[Records shown]

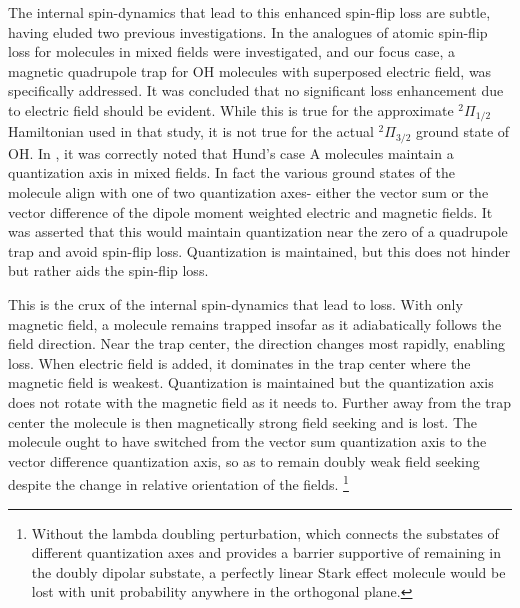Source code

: \documentclass[%
 reprint,
groupedaddress,
 amsmath,amssymb,
 aps,
prl,
]{revtex4-1}
\begin{document}
The internal spin-dynamics that lead to this enhanced spin-flip loss are subtle, having eluded two previous investigations. In \cite{Lara2008} the analogues of atomic spin-flip loss for molecules in mixed fields were investigated, and our focus case, a magnetic quadrupole trap for OH molecules with superposed electric field, was specifically addressed. It was concluded that no significant loss enhancement due to electric field should be evident. While this is true for the approximate $^2\Pi_{1/2}$ Hamiltonian used in that study, it is not true for the actual $^2\Pi_{3/2}$ ground state of OH. In \cite{Bohn2013}, it was correctly noted that Hund's case A molecules maintain a quantization axis in mixed fields. In fact the various ground states of the molecule align with one of two quantization axes- either the vector sum or the vector difference of the dipole moment weighted electric and magnetic fields. It was asserted that this would maintain quantization near the zero of a quadrupole trap and avoid spin-flip loss. Quantization is maintained, but this does not hinder but rather aids the spin-flip loss. 

This is the crux of the internal spin-dynamics that lead to loss. With only magnetic field, a molecule remains trapped insofar as it adiabatically follows the field direction. Near the trap center, the direction changes most rapidly, enabling loss. When electric field is added, it dominates in the trap center where the magnetic field is weakest. Quantization is maintained but the quantization axis does not rotate with the magnetic field as it needs to. Further away from the trap center the molecule is then magnetically strong field seeking and is lost. The molecule ought to have switched from the vector sum quantization axis to the vector difference quantization axis, so as to remain doubly weak field seeking despite the change in relative orientation of the fields. \footnote{Without the lambda doubling perturbation, which connects the substates of different quantization axes and provides a barrier supportive of remaining in the doubly dipolar substate, a perfectly linear Stark effect molecule would be lost with unit probability anywhere in the orthogonal plane.}%
\end{document}
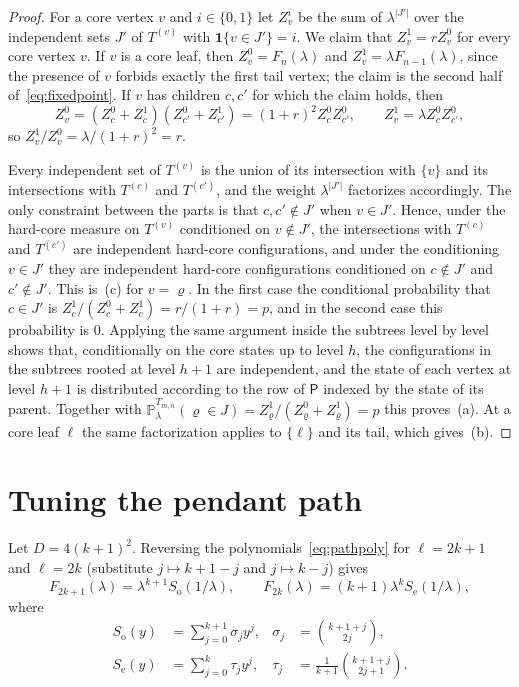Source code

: \documentclass{amsart}
\theoremstyle{definition}
\theoremstyle{remark}
\numberwithin{equation}{section}
\newcommand{\Prob}{\mathbb{P}}
\newcommand{\abs}[1]{\lvert #1\rvert}
\begin{document}
\begin{proof}
For a core vertex $v$ and $i\in\{0,1\}$ let $Z^i_v$ be the sum of $\lambda^{\abs{J'}}$ over the independent sets $J'$ of $T^{(v)}$ with $\mathbf 1\{v\in J'\}=i$. We claim that $Z^1_v=rZ^0_v$ for every core vertex $v$. If $v$ is a core leaf, then $Z^0_v=F_n(\lambda)$ and $Z^1_v=\lambda F_{n-1}(\lambda)$, since the presence of $v$ forbids exactly the first tail vertex; the claim is the second half of~\eqref{eq:fixedpoint}. If $v$ has children $c,c'$ for which the claim holds, then
\[
Z^0_v=(Z^0_c+Z^1_c)(Z^0_{c'}+Z^1_{c'})=(1+r)^2Z^0_cZ^0_{c'},\qquad Z^1_v=\lambda Z^0_cZ^0_{c'},
\]
so $Z^1_v/Z^0_v=\lambda/(1+r)^2=r$.

Every independent set of $T^{(v)}$ is the union of its intersection with $\{v\}$ and its intersections with $T^{(c)}$ and $T^{(c')}$, and the weight $\lambda^{\abs{J'}}$ factorizes accordingly. The only constraint between the parts is that $c,c'\notin J'$ when $v\in J'$. Hence, under the hard-core measure on $T^{(v)}$ conditioned on $v\notin J'$, the intersections with $T^{(c)}$ and $T^{(c')}$ are independent hard-core configurations, and under the conditioning $v\in J'$ they are independent hard-core configurations conditioned on $c\notin J'$ and $c'\notin J'$. This is~(c) for $v=\varrho$. In the first case the conditional probability that $c\in J'$ is $Z^1_c/(Z^0_c+Z^1_c)=r/(1+r)=p$, and in the second case this probability is $0$. Applying the same argument inside the subtrees level by level shows that, conditionally on the core states up to level $h$, the configurations in the subtrees rooted at level $h+1$ are independent, and the state of each vertex at level $h+1$ is distributed according to the row of $\mathsf P$ indexed by the state of its parent. Together with $\Prob^{T_{m,n}}_\lambda(\varrho\in J)=Z^1_\varrho/(Z^0_\varrho+Z^1_\varrho)=p$ this proves~(a). At a core leaf $\ell$ the same factorization applies to $\{\ell\}$ and its tail, which gives~(b).
\end{proof}

\section{Tuning the pendant path}\label{sec:tuning}

Let $D=4(k+1)^2$. Reversing the polynomials~\eqref{eq:pathpoly} for $\ell=2k+1$ and $\ell=2k$ (substitute $j\mapsto k+1-j$ and $j\mapsto k-j$) gives
\begin{equation}\label{eq:reverse}
F_{2k+1}(\lambda)=\lambda^{k+1}S_{\mathrm o}(1/\lambda),\qquad F_{2k}(\lambda)=(k+1)\lambda^kS_{\mathrm e}(1/\lambda),
\end{equation}
where
\begin{align*}
S_{\mathrm o}(y)&=\sum_{j=0}^{k+1}\sigma_jy^j, & \sigma_j&=\binom{k+1+j}{2j},\\
S_{\mathrm e}(y)&=\sum_{j=0}^{k}\tau_jy^j, & \tau_j&=\frac{1}{k+1}\binom{k+1+j}{2j+1}.
\end{align*}
\end{document}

[/Records shown]

• **Task prompt**
Repeat the data above word for word, without pictures.

• **Result below**
Source code

: \documentclass[%
 reprint,
groupedaddress,
 amsmath,amssymb,
 aps,
prl,
]{revtex4-1}
\begin{document}
The internal spin-dynamics that lead to this enhanced spin-flip loss are subtle, having eluded two previous investigations. In \cite{Lara2008} the analogues of atomic spin-flip loss for molecules in mixed fields were investigated, and our focus case, a magnetic quadrupole trap for OH molecules with superposed electric field, was specifically addressed. It was concluded that no significant loss enhancement due to electric field should be evident. While this is true for the approximate $^2\Pi_{1/2}$ Hamiltonian used in that study, it is not true for the actual $^2\Pi_{3/2}$ ground state of OH. In \cite{Bohn2013}, it was correctly noted that Hund's case A molecules maintain a quantization axis in mixed fields. In fact the various ground states of the molecule align with one of two quantization axes- either the vector sum or the vector difference of the dipole moment weighted electric and magnetic fields. It was asserted that this would maintain quantization near the zero of a quadrupole trap and avoid spin-flip loss. Quantization is maintained, but this does not hinder but rather aids the spin-flip loss. 

This is the crux of the internal spin-dynamics that lead to loss. With only magnetic field, a molecule remains trapped insofar as it adiabatically follows the field direction. Near the trap center, the direction changes most rapidly, enabling loss. When electric field is added, it dominates in the trap center where the magnetic field is weakest. Quantization is maintained but the quantization axis does not rotate with the magnetic field as it needs to. Further away from the trap center the molecule is then magnetically strong field seeking and is lost. The molecule ought to have switched from the vector sum quantization axis to the vector difference quantization axis, so as to remain doubly weak field seeking despite the change in relative orientation of the fields. \footnote{Without the lambda doubling perturbation, which connects the substates of different quantization axes and provides a barrier supportive of remaining in the doubly dipolar substate, a perfectly linear Stark effect molecule would be lost with unit probability anywhere in the orthogonal plane.}%
\end{document}
Source code

: \documentclass{amsart}
\theoremstyle{definition}
\theoremstyle{remark}
\numberwithin{equation}{section}
\newcommand{\Prob}{\mathbb{P}}
\newcommand{\abs}[1]{\lvert #1\rvert}
\begin{document}
\begin{proof}
For a core vertex $v$ and $i\in\{0,1\}$ let $Z^i_v$ be the sum of $\lambda^{\abs{J'}}$ over the independent sets $J'$ of $T^{(v)}$ with $\mathbf 1\{v\in J'\}=i$. We claim that $Z^1_v=rZ^0_v$ for every core vertex $v$. If $v$ is a core leaf, then $Z^0_v=F_n(\lambda)$ and $Z^1_v=\lambda F_{n-1}(\lambda)$, since the presence of $v$ forbids exactly the first tail vertex; the claim is the second half of~\eqref{eq:fixedpoint}. If $v$ has children $c,c'$ for which the claim holds, then
\[
Z^0_v=(Z^0_c+Z^1_c)(Z^0_{c'}+Z^1_{c'})=(1+r)^2Z^0_cZ^0_{c'},\qquad Z^1_v=\lambda Z^0_cZ^0_{c'},
\]
so $Z^1_v/Z^0_v=\lambda/(1+r)^2=r$.

Every independent set of $T^{(v)}$ is the union of its intersection with $\{v\}$ and its intersections with $T^{(c)}$ and $T^{(c')}$, and the weight $\lambda^{\abs{J'}}$ factorizes accordingly. The only constraint between the parts is that $c,c'\notin J'$ when $v\in J'$. Hence, under the hard-core measure on $T^{(v)}$ conditioned on $v\notin J'$, the intersections with $T^{(c)}$ and $T^{(c')}$ are independent hard-core configurations, and under the conditioning $v\in J'$ they are independent hard-core configurations conditioned on $c\notin J'$ and $c'\notin J'$. This is~(c) for $v=\varrho$. In the first case the conditional probability that $c\in J'$ is $Z^1_c/(Z^0_c+Z^1_c)=r/(1+r)=p$, and in the second case this probability is $0$. Applying the same argument inside the subtrees level by level shows that, conditionally on the core states up to level $h$, the configurations in the subtrees rooted at level $h+1$ are independent, and the state of each vertex at level $h+1$ is distributed according to the row of $\mathsf P$ indexed by the state of its parent. Together with $\Prob^{T_{m,n}}_\lambda(\varrho\in J)=Z^1_\varrho/(Z^0_\varrho+Z^1_\varrho)=p$ this proves~(a). At a core leaf $\ell$ the same factorization applies to $\{\ell\}$ and its tail, which gives~(b).
\end{proof}

\section{Tuning the pendant path}\label{sec:tuning}

Let $D=4(k+1)^2$. Reversing the polynomials~\eqref{eq:pathpoly} for $\ell=2k+1$ and $\ell=2k$ (substitute $j\mapsto k+1-j$ and $j\mapsto k-j$) gives
\begin{equation}\label{eq:reverse}
F_{2k+1}(\lambda)=\lambda^{k+1}S_{\mathrm o}(1/\lambda),\qquad F_{2k}(\lambda)=(k+1)\lambda^kS_{\mathrm e}(1/\lambda),
\end{equation}
where
\begin{align*}
S_{\mathrm o}(y)&=\sum_{j=0}^{k+1}\sigma_jy^j, & \sigma_j&=\binom{k+1+j}{2j},\\
S_{\mathrm e}(y)&=\sum_{j=0}^{k}\tau_jy^j, & \tau_j&=\frac{1}{k+1}\binom{k+1+j}{2j+1}.
\end{align*}
\end{document}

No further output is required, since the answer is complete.